The main goal of this work, conducted on a herd of 502 Holstein cows situated in Italy, is to propose a machine learning-based approach to forecast the individual bovine daily milk production by explicitly leveraging genotypic information. As part of our study, we also evaluated the importance in the prediction of genotypic and phenotypic variables usually available within herd. The methodology we propose is based on two consecutive models: a genomic prediction one to calculate the animal’s genomic breeding value from marker data, followed by a feed forward neural network combining such additive genetic effect and the environmental features (parity, days in milk, age at calving in months, month of calving) for milk yield forecasting. In particular, we both assess the inclusion of genomic breeding values calculated within herd or provided by the breeders’ association, discovering that the latter ones allow for better final predictions.
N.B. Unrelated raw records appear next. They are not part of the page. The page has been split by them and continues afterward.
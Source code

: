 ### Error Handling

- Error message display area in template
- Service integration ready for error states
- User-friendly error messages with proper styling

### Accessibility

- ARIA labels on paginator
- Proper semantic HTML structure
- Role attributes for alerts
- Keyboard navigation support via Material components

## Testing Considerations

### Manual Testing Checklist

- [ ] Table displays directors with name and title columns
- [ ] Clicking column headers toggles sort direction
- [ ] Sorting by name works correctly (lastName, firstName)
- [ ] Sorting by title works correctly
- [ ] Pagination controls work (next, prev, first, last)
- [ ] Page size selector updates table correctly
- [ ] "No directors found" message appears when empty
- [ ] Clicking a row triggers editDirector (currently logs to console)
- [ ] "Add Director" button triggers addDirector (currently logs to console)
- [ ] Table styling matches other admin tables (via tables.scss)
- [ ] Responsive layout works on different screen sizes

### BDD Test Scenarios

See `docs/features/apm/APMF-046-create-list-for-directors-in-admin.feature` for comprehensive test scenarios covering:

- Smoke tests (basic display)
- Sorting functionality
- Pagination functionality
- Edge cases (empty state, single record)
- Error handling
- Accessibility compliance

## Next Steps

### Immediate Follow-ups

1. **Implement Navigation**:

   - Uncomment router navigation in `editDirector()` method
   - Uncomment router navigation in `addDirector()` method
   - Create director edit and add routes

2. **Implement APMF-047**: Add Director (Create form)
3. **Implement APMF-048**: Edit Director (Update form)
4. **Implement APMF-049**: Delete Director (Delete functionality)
The results of our model outperform the ones by a linear mixed model with the same inputs on average, day by day and at the individual level. Moreover, we propose a problem formulation that also leverages additional factors partially controllable by breeders: in this case, features such as the number of milkings and the concentrate consumption inside the automatic milking system prove to highly impact on the final prediction, and hence on milk production. To the best of our knowledge, the proposed problem formulation based on genomic breeding values is a novelty in the individual bovine milk yield machine learning forecasting literature. Given the low genotyping costs and the availability of a larger number of environmental features in farms equipped with a wide range of sensors, as automatic milking systems, our solution can support breeders’ herd management and animal monitoring, thanks to the possibility to forecast the full lactation curve in advance even for primiparous bovines and newborn calves. With this work, we successfully achieve our objectives of including genomic information in bovine milk yield machine learning-based forecasting, thus improving the performance on this task, and of evaluating the impact on prediction of common genotypic and phenotypic information available to breeders.